No. 2 CA-CV 2020-0072-FC
COUNSEL Suzette Lorrey-Wiggs PC, Tempe By Suzette Lorrey-Wiggs Counsel for Petitioner/Appellee Daniel Badalamenti, Mesa In Propria Persona
THIS DECISION DOES NOT CREATE LEGAL PRECEDENT AND MAY NOT BE CITED EXCEPT AS AUTHORIZED BY APPLICABLE RULES.
NOT FOR PUBLICATION
See Ariz. R. Sup. Ct. 111(c)(1); Ariz. R. Civ. App. P. 28(a)(1), (f). Appeal from the Superior Court in Pinal County
The Honorable Richard T. Platt, Judge Pro Tempore
COUNSEL Suzette Lorrey-Wiggs PC, Tempe
By Suzette Lorrey-Wiggs
Counsel for Petitioner/Appellee Daniel Badalamenti, Mesa
In Propria Persona
Chief Judge Vásquez authored the decision of the Court, in which Presiding Judge Eppich and Judge Brearcliffe concurred. VÁSQUEZ, Chief Judge:
¶1 Daniel Badalamenti appeals from the trial court's decree of dissolution of his marriage to Jennifer Badalamenti. He argues the court erred by (1) ordering him to pay one-half of Jennifer's student loan debt; (2) failing to consider "applicable homestead exemptions" in dividing the marital home; and (3) including his income from his second job in calculating child support. For the following reasons, we affirm.

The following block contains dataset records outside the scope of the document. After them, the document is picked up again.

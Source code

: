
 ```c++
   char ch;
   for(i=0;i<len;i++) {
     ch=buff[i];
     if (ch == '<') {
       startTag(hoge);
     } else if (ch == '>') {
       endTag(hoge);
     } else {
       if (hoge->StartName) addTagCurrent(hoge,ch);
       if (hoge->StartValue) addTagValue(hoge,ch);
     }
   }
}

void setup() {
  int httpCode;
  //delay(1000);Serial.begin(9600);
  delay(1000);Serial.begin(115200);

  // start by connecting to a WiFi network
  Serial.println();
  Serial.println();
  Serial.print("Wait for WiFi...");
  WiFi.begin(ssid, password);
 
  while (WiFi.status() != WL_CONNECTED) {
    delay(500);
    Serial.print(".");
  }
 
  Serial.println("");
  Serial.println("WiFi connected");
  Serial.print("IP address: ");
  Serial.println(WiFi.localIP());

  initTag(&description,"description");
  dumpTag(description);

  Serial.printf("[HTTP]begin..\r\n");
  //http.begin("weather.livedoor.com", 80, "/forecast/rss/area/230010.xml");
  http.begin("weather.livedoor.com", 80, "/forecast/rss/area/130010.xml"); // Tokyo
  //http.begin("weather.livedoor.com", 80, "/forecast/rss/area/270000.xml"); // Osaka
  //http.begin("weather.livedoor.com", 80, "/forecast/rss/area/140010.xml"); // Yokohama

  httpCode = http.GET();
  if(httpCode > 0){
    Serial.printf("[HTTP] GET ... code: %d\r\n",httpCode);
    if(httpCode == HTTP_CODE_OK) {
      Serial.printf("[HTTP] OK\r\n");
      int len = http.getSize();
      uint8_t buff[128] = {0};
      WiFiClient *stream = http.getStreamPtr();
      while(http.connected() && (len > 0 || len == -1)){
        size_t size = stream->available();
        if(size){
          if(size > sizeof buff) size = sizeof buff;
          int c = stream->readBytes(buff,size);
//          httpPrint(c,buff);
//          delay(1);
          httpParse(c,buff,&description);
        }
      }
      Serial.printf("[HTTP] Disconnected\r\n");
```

Factual and Procedural Background
¶2 We view the facts in the light most favorable to affirming the decree. In re Marriage of Foster, 240 Ariz. 99, ¶ 2 (App. 2016). The parties were married in 2007 and have three minor children. In May 2019, Jennifer petitioned for dissolution of their marriage. After a bench trial in January 2020, the court issued a dissolution decree in which it established Jennifer as the sole legal decision-maker and primary residential parent and ordered Daniel to pay Jennifer $733 per month in child support. The court evenly divided the parties' community property and equally apportioned their debts, including their respective student loans. The court awarded Jennifer possession of the marital home, subject to refinancing it within ninety days to reimburse Daniel for his half of the equity, with his share to be first applied to his portion of the community debts and any remaining money to him. In the event the refinance did not occur, the court ordered the house sold, with the proceeds first applied to pay community debts and any remainder split evenly between the parties.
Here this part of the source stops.